Will there still be a debate that 192kHz 24-bit isn't "enough"? Probably. But human ears aren't changing much, and, it could be argued, we hit the limit of perception for most people at 44.1kHz 16-bit. At 6.5 times that resolution, it's probably enough. Problem solved (modulo a lot of infrastructure changes).
The same will eventually happen for video. 8x, if you've ever seen it, is like looking through a window, until the camera pans (which it shouldn't). Many people can't tell the difference between 480p and 1080p, never mind 4x.
It's already happened for photography. The resolving power of modern high-end digital sensors exceeds that of all but the best lenses. Storage of these multi-megapixel images is a non-issue.
There are imponderables, though: passionate, intelligent and sincere people I know wax lyrical over the aforementioned $15,000 speaker cables. Sound reproduction in a home environment, or when hearing headphones, is extraordinarily complex, and nobody has ever achieved "the absolute sound", i.e. a feeling that you're in a live music environment when listening at home. All you can hope for is some of the emotional involvement that the recording artist intended, whether in the studio or live. In the car on on good earbuds, I can JUST about tell that I'm listening to a 192 or 256kbps AAC (or MP3): it's in the sizzle of a cymbal and the like. But it's a fine line. At home, sure, a good audio system can make you cringe when listening to a highly compressed source. I've ABed the same recordings at 44.1/16 and 96/24. On high dynamic range stuff (orchestral, mostly), the quiet passages show a difference, albeit a minor one, because the signal is encoded using only 2-3 LSBs.

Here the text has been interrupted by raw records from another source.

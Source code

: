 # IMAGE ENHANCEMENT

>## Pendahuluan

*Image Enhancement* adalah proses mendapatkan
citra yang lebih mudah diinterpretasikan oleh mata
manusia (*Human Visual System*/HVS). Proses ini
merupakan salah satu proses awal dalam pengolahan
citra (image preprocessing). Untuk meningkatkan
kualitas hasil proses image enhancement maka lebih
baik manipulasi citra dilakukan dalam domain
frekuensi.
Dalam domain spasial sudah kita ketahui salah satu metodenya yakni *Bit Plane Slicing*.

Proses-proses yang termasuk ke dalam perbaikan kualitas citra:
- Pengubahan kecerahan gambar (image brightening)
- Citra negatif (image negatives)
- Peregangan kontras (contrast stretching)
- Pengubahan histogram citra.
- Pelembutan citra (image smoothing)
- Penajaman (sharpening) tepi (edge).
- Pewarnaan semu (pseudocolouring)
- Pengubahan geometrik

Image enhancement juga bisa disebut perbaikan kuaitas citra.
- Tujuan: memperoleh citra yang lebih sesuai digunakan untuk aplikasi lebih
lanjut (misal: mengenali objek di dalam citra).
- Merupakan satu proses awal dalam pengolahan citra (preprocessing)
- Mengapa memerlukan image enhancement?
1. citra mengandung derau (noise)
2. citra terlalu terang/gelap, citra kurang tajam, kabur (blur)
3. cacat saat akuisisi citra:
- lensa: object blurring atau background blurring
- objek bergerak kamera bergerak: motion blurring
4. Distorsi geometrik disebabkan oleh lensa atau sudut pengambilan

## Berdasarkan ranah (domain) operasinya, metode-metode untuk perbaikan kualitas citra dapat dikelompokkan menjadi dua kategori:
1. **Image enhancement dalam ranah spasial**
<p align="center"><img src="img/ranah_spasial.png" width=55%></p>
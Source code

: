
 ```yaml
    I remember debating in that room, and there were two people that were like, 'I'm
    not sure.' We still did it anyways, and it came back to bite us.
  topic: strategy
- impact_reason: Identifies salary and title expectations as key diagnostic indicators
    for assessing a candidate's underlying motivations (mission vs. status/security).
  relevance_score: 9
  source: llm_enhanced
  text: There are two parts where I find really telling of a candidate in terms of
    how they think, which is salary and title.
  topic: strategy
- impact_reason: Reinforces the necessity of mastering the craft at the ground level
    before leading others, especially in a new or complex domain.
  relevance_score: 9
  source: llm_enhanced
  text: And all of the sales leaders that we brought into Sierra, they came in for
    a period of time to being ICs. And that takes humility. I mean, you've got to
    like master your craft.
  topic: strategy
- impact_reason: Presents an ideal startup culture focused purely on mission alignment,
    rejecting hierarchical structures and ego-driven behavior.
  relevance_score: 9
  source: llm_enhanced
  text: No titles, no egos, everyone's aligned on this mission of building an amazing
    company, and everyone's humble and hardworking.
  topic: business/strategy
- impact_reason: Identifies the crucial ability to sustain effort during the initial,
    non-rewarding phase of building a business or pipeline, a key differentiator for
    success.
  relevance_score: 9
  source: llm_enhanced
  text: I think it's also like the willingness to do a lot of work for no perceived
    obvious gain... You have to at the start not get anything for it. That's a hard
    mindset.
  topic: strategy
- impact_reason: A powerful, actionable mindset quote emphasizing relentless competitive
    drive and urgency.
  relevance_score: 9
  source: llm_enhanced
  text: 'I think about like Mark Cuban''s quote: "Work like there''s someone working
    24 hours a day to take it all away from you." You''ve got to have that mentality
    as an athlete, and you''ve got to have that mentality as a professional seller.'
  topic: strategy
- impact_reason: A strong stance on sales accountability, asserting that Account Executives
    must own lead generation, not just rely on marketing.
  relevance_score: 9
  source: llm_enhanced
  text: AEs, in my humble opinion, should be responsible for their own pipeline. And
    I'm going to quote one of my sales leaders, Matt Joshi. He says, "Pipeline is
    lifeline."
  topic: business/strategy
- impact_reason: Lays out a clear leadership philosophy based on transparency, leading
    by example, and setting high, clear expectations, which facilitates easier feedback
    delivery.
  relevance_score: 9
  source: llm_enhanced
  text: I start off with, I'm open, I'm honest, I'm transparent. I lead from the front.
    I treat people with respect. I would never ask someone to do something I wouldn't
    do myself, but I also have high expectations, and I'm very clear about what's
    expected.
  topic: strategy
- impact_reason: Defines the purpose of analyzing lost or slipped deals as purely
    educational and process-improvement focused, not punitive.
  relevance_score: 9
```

What's hardest to understand is the emotional engagement offered by (good, well-recorded, well-pressed) vinyl. It could certainly be a placebo effect, or it could be something yet to be understand in human hearing response when listening to digitally-encoded audio. To my surprise, the difference between a $10 speaker cable and a $500 speaker cable is clear, and in the favor of the $500 cable. There's some science there, but also a lot of voodoo. One or two manufacturers claim to have figured out how to measure the difference, but they're not saying how, for obvious reasons: they're, um, "marketing", or they really have found something to measure and want to keep it proprietary.
Finally, audio technology is really advancing, and fast. The DACs in most iDevices are ok: not great, but ok. The bundled earbuds are bad. But as little as $30 gets you decent earbuds. At $100 you're experiencing perhaps the same quality of sound as from a $1,000 pair of speakers. A decent DAC can be had for $250. A decent headphone amp for $200. So Mac/PC (which you already have)+$250 DAC+$200 amp+$100 earbuds gives you sound far superior to what most people enjoy. Not free, or cheap, but not very expensive, either. Then, I bet, a lot of people will want to move up from 128kbps MP3s.